[Start of Attachment]

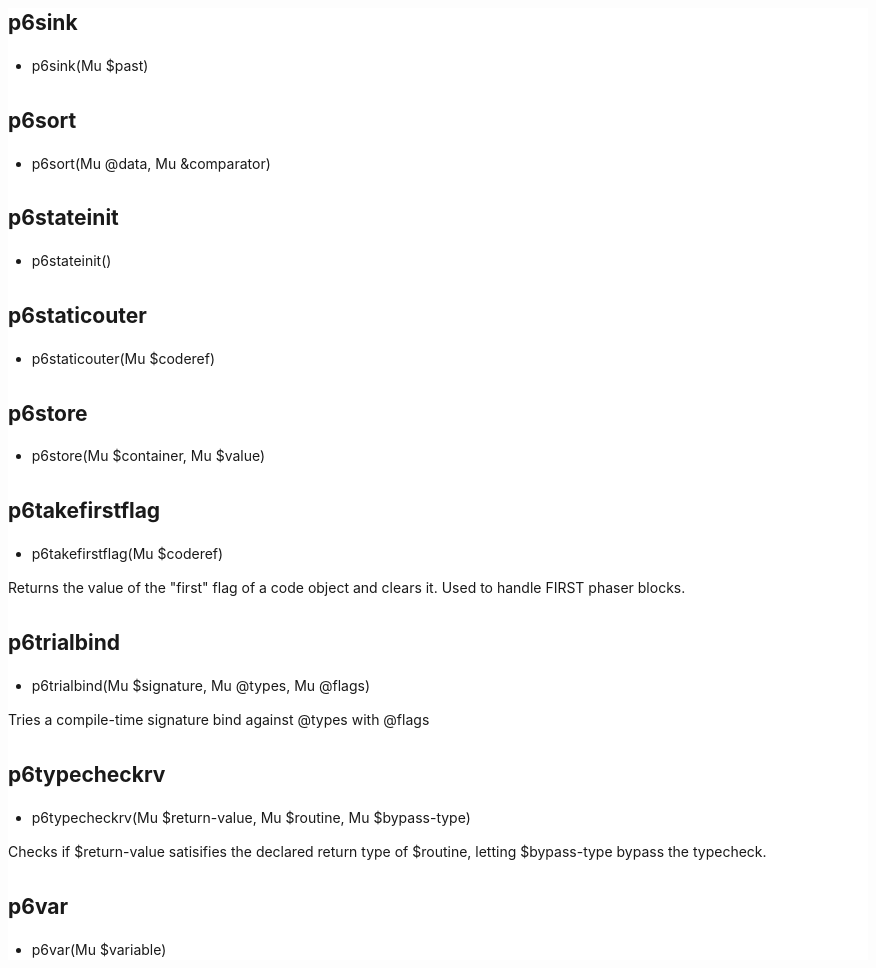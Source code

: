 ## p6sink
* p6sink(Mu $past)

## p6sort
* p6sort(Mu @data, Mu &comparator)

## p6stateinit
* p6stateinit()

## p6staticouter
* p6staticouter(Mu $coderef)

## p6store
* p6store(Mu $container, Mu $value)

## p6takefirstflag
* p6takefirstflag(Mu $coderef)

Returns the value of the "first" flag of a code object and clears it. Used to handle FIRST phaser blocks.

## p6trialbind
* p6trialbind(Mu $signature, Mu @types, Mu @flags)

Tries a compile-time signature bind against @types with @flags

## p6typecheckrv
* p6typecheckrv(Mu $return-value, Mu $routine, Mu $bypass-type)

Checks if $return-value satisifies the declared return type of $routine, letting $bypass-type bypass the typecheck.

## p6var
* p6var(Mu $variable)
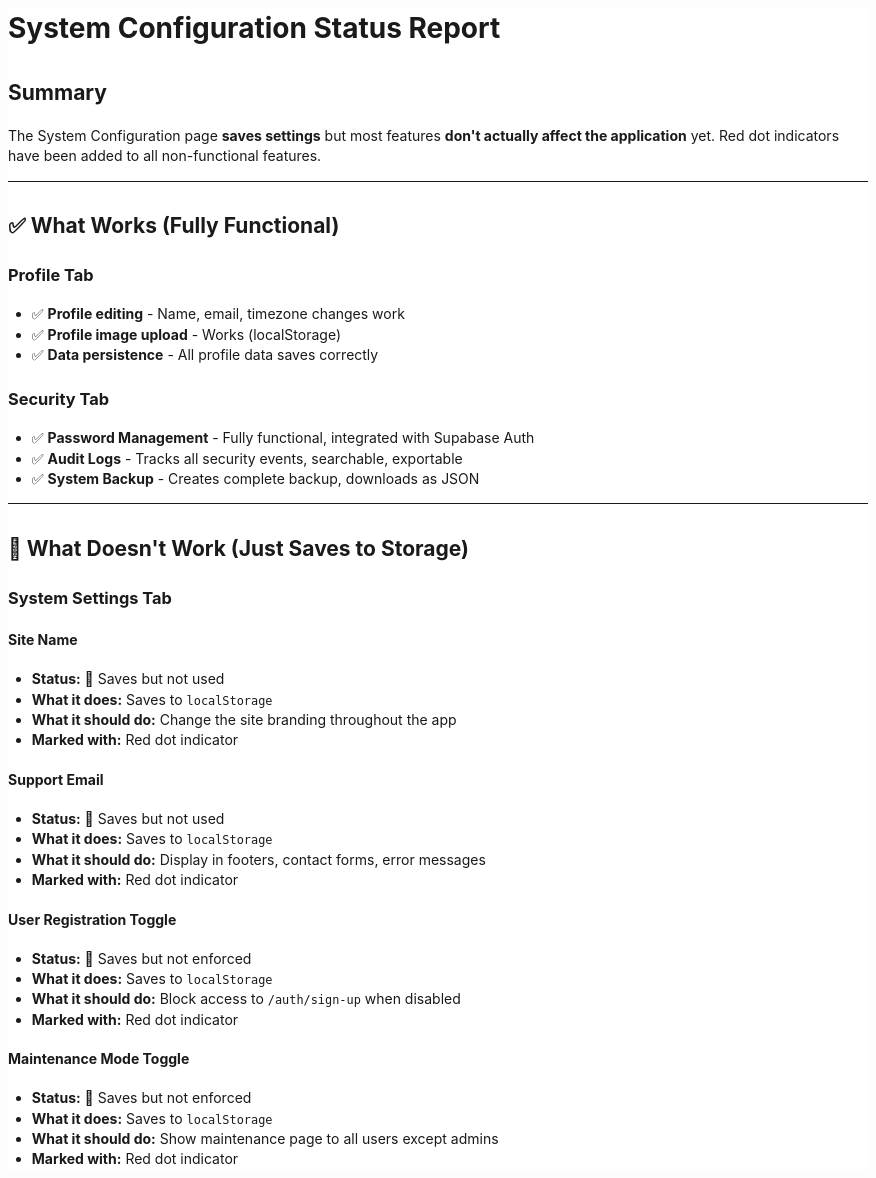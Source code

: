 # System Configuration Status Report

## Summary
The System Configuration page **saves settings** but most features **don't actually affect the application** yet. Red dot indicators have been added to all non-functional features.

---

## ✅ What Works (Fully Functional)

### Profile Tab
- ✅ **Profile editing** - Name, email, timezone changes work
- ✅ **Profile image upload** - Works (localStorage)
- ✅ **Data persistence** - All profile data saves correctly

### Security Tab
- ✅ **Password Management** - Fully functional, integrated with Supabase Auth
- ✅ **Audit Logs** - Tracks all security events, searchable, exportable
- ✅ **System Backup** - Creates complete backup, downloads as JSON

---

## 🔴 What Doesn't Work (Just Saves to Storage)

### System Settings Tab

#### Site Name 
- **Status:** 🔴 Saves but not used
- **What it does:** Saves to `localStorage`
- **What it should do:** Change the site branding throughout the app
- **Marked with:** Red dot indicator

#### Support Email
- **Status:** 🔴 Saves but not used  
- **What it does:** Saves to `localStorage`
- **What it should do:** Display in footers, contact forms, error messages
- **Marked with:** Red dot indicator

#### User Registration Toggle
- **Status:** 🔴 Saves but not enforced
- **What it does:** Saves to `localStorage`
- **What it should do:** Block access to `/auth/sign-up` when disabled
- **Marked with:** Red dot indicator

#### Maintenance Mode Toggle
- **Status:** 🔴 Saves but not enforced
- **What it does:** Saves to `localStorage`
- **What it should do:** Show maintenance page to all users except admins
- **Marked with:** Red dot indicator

[End of Attachment]
[Start of Attachment]

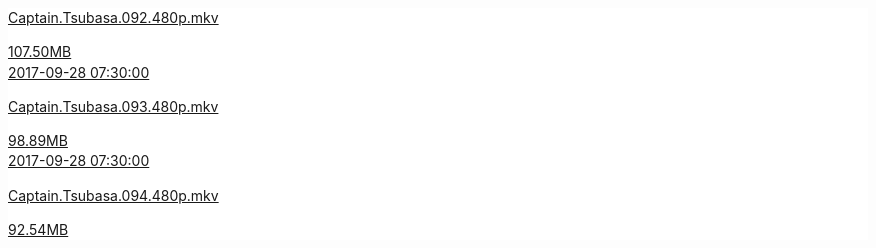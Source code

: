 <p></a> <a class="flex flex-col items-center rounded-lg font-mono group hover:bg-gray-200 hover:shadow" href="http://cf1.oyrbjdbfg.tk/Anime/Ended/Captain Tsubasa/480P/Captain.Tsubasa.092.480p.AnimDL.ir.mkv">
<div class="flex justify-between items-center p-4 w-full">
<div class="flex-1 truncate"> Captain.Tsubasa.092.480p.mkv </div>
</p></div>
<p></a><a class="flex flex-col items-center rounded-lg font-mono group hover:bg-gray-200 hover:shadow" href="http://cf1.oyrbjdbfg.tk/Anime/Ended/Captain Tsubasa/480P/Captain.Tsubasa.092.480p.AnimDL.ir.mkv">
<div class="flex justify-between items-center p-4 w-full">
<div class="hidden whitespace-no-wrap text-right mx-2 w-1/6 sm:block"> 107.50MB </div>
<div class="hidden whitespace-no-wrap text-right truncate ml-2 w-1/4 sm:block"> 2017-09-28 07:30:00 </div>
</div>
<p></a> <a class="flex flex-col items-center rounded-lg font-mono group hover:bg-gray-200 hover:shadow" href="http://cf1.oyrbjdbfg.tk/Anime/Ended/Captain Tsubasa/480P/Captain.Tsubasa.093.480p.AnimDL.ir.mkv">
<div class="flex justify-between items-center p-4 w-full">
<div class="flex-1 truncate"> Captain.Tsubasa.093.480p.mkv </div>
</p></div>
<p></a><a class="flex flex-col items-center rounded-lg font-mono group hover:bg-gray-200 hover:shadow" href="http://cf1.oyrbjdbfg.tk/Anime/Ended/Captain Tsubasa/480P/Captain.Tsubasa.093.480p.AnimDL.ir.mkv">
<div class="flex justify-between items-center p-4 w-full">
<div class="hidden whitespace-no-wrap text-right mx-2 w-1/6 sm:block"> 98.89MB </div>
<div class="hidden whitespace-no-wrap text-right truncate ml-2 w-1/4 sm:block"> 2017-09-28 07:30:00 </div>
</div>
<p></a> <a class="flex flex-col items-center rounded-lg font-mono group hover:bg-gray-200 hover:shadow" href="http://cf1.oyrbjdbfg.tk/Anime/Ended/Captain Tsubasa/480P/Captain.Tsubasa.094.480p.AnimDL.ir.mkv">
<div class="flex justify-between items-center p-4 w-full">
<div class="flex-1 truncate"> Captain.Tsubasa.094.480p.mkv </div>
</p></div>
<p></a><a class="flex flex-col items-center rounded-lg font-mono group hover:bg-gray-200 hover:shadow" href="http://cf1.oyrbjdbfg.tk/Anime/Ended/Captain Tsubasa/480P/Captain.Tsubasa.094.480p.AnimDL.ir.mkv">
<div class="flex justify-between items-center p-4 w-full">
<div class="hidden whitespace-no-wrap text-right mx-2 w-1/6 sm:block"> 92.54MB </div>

[End of Attachment]
[Start of Attachment]

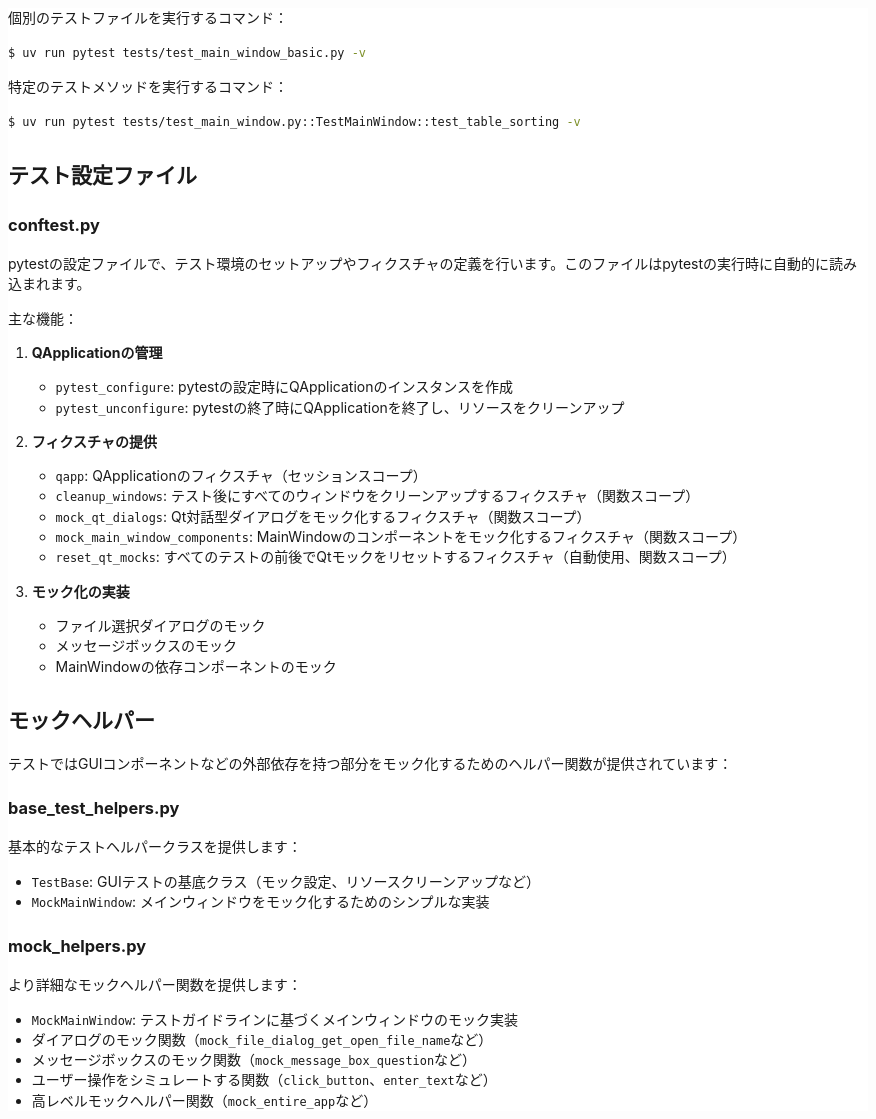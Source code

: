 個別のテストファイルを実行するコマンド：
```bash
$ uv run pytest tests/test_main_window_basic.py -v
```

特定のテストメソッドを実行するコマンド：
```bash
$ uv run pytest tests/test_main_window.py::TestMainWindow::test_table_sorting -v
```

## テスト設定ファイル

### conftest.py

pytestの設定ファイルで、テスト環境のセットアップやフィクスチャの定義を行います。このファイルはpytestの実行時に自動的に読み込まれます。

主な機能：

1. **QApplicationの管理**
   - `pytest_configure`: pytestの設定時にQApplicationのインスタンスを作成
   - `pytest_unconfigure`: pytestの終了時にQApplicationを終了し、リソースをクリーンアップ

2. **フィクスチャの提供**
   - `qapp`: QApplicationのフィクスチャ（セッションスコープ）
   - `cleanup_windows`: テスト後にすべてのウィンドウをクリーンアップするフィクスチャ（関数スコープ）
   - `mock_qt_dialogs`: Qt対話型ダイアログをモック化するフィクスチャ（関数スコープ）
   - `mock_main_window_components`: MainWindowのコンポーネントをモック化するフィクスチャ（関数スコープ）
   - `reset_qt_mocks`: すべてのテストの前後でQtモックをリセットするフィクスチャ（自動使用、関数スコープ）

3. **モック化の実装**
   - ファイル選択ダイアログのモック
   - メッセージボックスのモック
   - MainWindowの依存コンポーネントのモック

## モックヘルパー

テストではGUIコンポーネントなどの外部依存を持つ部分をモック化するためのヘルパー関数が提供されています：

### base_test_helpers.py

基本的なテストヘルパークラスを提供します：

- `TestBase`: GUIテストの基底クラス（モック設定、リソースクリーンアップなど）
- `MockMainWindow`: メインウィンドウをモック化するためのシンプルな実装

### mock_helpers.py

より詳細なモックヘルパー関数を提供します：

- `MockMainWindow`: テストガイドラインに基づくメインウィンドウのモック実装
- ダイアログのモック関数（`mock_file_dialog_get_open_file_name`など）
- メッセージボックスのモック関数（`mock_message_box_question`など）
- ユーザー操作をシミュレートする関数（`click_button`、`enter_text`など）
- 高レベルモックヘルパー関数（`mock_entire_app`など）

[End of Attachment]

Copy out the lines above exactly, beginning at the one that contains "Configuration Status Report" and ending at the one that contains "#### Site Name".

Answer to the problem
: # System Configuration Status Report

## Summary
The System Configuration page **saves settings** but most features **don't actually affect the application** yet. Red dot indicators have been added to all non-functional features.

---

## ✅ What Works (Fully Functional)

### Profile Tab
- ✅ **Profile editing** - Name, email, timezone changes work
- ✅ **Profile image upload** - Works (localStorage)
- ✅ **Data persistence** - All profile data saves correctly

### Security Tab
- ✅ **Password Management** - Fully functional, integrated with Supabase Auth
- ✅ **Audit Logs** - Tracks all security events, searchable, exportable
- ✅ **System Backup** - Creates complete backup, downloads as JSON

---

## 🔴 What Doesn't Work (Just Saves to Storage)

### System Settings Tab

#### Site Name 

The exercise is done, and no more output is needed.